North Korean short-range ballistic missile

The Hwasong-11B, also known as KN-24 under the United States naming convention and other names, (Note: See § Naming.) is a North Korean single-stage, solid-fueled tactical ballistic missile. A missile closely resembling the American ATACMS, it was first revealed on 10 August 2019 with a test flight. The official designation was confirmed in October 2021, during a military exhibition. The missile has been reported to be used by Russian force during Russo-Ukrainian war.

==Description==
The Hwasong-11B is a missile that bears similarities to the American ATACMS and South Korean KTSSM, especially in external resemblance, which is similar to ATACMS. It likely fills a similar role of supporting battlefield operations. The missile's aft-mounted aerodynamic fins are fixed rather than foldable like those on the ATACMS, requiring deployment from rectangular launch canisters. It flies in a "variable ballistic trajectory," flattening out at a lower altitude, below around 50 km, than traditional SRBMs like the Scud, where the atmosphere is dense enough, so the missile's fins can maintain aerodynamic control over its entire flight and dive toward the target.

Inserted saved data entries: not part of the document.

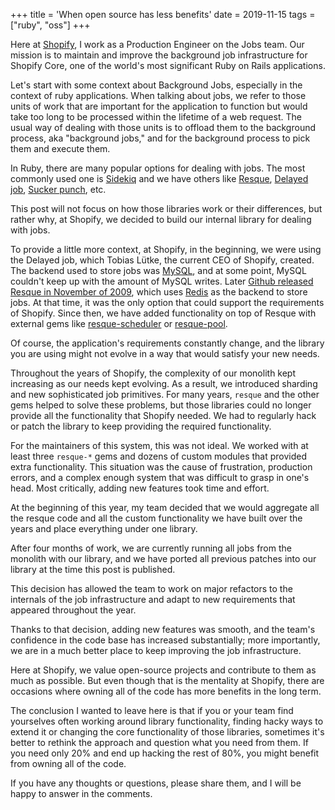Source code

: +++
title = 'When open source has less benefits'
date = 2019-11-15
tags = ["ruby", "oss"]
+++

Here at [Shopify](https://www.shopify.com/), I work as a Production Engineer on the Jobs team. Our mission is to maintain and improve the background job infrastructure for Shopify Core, one of the world's most significant Ruby on Rails applications.

Let's start with some context about Background Jobs, especially in the context of ruby applications.
When talking about jobs, we refer to those units of work that are important for the application to function but would take too long to be processed within the lifetime of a web request. The usual way of dealing with those units is to offload them to the background process, aka "background jobs," and for the background process to pick them and execute them.

In Ruby, there are many popular options for dealing with jobs. The most commonly used one is [Sidekiq](https://sidekiq.org/) and we have others like [Resque](https://github.com/resque/resque), [Delayed job](https://github.com/tobi/delayed_job), [Sucker punch](https://github.com/brandonhilkert/sucker_punch), etc.

This post will not focus on how those libraries work or their differences, but rather why, at Shopify, we decided to build our internal library for dealing with jobs.

To provide a little more context, at Shopify, in the beginning, we were using the Delayed job, which Tobias Lütke, the current CEO of Shopify, created. The backend used to store jobs was [MySQL](https://www.mysql.com/), and at some point, MySQL couldn't keep up with the amount of MySQL writes. Later [Github released Resque in November of 2009](https://github.blog/2009-11-03-introducing-resque/), which uses [Redis](https://redis.io/) as the backend to store jobs. At that time, it was the only option that could support the requirements of Shopify. Since then, we have added functionality on top of Resque with external gems like [resque-scheduler](https://github.com/resque/resque-scheduler) or [resque-pool](https://github.com/nevans/resque-pool).

Of course, the application's requirements constantly change, and the library you are using might not evolve in a way that would satisfy your new needs.

Throughout the years of Shopify, the complexity of our monolith kept increasing as our needs kept evolving. As a result, we introduced sharding and new sophisticated job primitives. For many years, `resque` and the other gems helped to solve these problems, but those libraries could no longer provide all the functionality that Shopify needed. We had to regularly hack or patch the library to keep providing the required functionality.

For the maintainers of this system, this was not ideal. We worked with at least three `resque-*` gems and dozens of custom modules that provided extra functionality. This situation was the cause of frustration, production errors, and a complex enough system that was difficult to grasp in one's head. Most critically, adding new features took time and effort.

At the beginning of this year, my team decided that we would aggregate all the resque code and all the custom functionality we have built over the years and place everything under one library.

After four months of work, we are currently running all jobs from the monolith with our library, and we have ported all previous patches into our library at the time this post is published.

This decision has allowed the team to work on major refactors to the internals of the job infrastructure and adapt to new requirements that appeared throughout the year.

Thanks to that decision, adding new features was smooth, and the team's confidence in the code base has increased substantially; more importantly, we are in a much better place to keep improving the job infrastructure.

Here at Shopify, we value open-source projects and contribute to them as much as possible. But even though that is the mentality at Shopify, there are occasions where owning all of the code has more benefits in the long term.

The conclusion I wanted to leave here is that if you or your team find yourselves often working around library functionality, finding hacky ways to extend it or changing the core functionality of those libraries, sometimes it's better to rethink the approach and question what you need from them. If you need only 20% and end up hacking the rest of 80%, you might benefit from owning all of the code.

If you have any thoughts or questions, please share them, and I will be happy to answer in the comments.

The use of INS updated with satellite-guidance data could make it accurate to within 35-200 m CEP, depending whether the missile uses satellite guidance or INS alone. Although the missile is outwardly similar to the ATACMS, it has demonstrated greater range, suggesting its physical dimensions are larger. It appears to share a common booster with the Hwasong-11A (KN-23) and is estimated to carry a 400-500 kg payload with a unitary or submunition warhead. The Hwasong-11B is also capable of carrying the Hwasan-31 tactical nuclear warhead. It is likely to replace older liquid-fueled North Korean SRBMs, such as Hwasong-5 and Hwasong-6, as its non-parabolic trajectory makes it more survivable against missile defense systems, and its increased accuracy reduces the number of missiles that would be needed to destroy a single target.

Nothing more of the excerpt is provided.